■ Goal of the exercise ■
Locate every line in the records below that contains the word "Buffer", and copy each one.

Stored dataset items

----------

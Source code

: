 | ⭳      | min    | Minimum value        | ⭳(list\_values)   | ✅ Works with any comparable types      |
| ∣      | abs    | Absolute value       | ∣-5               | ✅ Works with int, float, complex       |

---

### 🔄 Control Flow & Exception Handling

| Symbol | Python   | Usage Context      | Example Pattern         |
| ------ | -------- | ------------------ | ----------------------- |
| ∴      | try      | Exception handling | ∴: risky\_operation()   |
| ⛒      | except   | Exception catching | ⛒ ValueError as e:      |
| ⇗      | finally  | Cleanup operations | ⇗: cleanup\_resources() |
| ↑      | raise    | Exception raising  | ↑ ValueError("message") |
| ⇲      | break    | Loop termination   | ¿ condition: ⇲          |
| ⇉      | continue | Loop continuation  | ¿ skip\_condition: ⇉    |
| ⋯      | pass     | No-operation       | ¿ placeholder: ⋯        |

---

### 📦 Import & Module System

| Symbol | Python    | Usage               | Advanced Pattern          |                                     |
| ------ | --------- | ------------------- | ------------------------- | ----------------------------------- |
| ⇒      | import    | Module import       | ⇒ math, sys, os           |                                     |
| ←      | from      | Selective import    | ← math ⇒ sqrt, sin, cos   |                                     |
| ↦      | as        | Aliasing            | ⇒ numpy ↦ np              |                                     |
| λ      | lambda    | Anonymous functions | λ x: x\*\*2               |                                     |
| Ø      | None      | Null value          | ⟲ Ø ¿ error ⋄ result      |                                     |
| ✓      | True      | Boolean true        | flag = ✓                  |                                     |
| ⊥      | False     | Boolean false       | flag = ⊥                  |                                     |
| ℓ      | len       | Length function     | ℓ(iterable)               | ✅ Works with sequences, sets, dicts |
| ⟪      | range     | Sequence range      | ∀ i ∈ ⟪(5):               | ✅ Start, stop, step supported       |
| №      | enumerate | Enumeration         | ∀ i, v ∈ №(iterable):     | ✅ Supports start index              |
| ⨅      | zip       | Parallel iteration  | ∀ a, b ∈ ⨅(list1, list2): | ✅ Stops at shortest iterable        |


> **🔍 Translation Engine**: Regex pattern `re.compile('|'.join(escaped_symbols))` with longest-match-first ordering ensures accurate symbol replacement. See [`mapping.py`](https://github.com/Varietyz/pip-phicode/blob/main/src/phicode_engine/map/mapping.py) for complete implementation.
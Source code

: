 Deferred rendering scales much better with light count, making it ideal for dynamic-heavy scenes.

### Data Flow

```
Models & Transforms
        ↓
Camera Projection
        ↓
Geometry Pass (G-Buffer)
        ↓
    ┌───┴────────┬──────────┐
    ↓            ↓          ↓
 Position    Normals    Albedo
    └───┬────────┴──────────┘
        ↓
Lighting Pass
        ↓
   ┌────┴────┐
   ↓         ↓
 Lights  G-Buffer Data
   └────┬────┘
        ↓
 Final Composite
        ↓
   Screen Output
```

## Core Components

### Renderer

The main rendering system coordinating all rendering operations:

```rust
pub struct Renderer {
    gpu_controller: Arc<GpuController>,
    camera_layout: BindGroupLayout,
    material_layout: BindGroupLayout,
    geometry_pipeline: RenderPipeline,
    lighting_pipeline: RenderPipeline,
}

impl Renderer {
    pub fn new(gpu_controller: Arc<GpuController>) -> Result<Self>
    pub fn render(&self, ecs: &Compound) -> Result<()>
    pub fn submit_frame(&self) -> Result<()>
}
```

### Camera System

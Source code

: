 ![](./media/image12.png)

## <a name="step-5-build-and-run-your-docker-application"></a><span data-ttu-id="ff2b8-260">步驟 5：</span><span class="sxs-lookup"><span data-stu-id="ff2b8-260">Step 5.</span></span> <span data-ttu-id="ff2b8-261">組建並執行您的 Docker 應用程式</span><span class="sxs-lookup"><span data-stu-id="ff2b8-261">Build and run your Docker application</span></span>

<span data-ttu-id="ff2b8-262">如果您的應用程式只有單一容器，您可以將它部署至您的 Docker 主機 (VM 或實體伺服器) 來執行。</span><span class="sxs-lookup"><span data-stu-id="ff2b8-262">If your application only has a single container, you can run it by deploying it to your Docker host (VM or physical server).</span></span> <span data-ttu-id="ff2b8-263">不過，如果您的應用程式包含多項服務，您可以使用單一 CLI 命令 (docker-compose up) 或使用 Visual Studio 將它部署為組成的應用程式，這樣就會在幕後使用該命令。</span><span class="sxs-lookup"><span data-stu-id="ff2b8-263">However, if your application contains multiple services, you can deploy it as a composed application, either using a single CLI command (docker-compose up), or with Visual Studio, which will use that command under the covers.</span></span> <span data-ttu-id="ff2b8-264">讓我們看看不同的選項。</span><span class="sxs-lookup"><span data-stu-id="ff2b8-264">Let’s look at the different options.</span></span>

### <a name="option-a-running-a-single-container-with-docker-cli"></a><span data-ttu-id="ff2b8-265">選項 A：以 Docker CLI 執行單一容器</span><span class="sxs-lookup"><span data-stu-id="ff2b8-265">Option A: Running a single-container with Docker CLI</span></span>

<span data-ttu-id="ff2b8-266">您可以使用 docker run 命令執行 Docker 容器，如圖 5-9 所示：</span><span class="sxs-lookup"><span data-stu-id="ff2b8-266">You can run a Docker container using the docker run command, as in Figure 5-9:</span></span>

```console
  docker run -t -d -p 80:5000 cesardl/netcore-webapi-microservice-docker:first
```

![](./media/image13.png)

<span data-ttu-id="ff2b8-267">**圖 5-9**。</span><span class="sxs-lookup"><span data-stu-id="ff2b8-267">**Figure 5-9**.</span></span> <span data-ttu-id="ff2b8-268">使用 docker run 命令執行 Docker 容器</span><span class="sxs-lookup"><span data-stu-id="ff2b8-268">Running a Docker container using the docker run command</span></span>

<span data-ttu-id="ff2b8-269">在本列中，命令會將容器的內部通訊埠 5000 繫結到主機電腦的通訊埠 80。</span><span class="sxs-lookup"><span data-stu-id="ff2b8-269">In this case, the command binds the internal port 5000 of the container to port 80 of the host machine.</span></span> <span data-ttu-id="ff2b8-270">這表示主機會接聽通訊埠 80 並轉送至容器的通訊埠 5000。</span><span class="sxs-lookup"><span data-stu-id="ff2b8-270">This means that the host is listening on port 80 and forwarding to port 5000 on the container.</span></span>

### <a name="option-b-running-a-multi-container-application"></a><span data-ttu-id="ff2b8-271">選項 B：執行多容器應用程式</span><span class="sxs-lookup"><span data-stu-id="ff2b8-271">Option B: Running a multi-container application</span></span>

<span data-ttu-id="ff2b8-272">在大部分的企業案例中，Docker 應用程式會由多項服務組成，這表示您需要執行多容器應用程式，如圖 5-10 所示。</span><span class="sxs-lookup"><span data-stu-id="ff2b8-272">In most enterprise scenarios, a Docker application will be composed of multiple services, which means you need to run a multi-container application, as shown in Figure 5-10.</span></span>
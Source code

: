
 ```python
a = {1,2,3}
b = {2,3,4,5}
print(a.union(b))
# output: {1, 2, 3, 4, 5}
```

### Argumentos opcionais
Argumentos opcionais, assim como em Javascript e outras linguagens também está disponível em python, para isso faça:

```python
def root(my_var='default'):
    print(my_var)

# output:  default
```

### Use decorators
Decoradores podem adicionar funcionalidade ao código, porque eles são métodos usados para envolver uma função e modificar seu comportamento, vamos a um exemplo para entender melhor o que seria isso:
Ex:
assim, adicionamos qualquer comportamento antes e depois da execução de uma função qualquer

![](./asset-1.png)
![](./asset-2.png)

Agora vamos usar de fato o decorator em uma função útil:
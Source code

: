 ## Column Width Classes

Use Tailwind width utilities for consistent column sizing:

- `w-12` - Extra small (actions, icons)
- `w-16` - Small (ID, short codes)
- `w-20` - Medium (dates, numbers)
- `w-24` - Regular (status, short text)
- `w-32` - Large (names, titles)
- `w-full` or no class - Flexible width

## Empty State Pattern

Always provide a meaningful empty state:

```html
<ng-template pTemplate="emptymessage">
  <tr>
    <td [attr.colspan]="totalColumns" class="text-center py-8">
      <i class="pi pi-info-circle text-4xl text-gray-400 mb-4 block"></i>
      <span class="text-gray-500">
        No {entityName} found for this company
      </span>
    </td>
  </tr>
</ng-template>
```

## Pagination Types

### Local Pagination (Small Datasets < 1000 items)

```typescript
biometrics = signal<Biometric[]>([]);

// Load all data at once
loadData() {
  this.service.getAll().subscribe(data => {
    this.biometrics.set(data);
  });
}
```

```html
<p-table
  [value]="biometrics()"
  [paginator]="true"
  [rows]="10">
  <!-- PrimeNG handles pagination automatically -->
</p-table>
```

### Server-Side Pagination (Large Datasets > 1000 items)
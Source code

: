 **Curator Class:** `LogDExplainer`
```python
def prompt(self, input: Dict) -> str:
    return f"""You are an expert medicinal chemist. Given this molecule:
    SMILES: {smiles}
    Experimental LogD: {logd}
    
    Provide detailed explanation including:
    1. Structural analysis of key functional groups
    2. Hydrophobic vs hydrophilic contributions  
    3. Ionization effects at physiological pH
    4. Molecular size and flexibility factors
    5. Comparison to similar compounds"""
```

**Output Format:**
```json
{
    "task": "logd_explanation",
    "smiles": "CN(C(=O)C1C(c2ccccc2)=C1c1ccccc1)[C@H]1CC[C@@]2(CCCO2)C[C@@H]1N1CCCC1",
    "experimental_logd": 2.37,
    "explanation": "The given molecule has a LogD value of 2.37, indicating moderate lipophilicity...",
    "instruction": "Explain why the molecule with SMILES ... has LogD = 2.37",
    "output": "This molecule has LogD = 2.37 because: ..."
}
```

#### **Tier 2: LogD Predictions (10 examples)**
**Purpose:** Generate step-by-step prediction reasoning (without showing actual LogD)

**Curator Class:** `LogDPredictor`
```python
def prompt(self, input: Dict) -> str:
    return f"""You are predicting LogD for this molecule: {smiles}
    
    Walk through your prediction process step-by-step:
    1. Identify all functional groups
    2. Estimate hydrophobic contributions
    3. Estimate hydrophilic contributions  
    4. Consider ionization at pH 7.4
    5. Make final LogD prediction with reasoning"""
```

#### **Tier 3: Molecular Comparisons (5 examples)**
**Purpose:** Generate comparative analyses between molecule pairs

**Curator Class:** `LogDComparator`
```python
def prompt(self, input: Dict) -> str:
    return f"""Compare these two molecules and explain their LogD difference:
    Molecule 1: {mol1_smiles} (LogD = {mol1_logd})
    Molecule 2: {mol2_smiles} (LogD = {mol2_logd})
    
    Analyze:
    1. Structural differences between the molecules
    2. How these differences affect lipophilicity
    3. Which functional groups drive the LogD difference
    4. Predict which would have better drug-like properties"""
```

----------

■ Written answer ■
Geometry Pass (G-Buffer)
 Lights  G-Buffer Data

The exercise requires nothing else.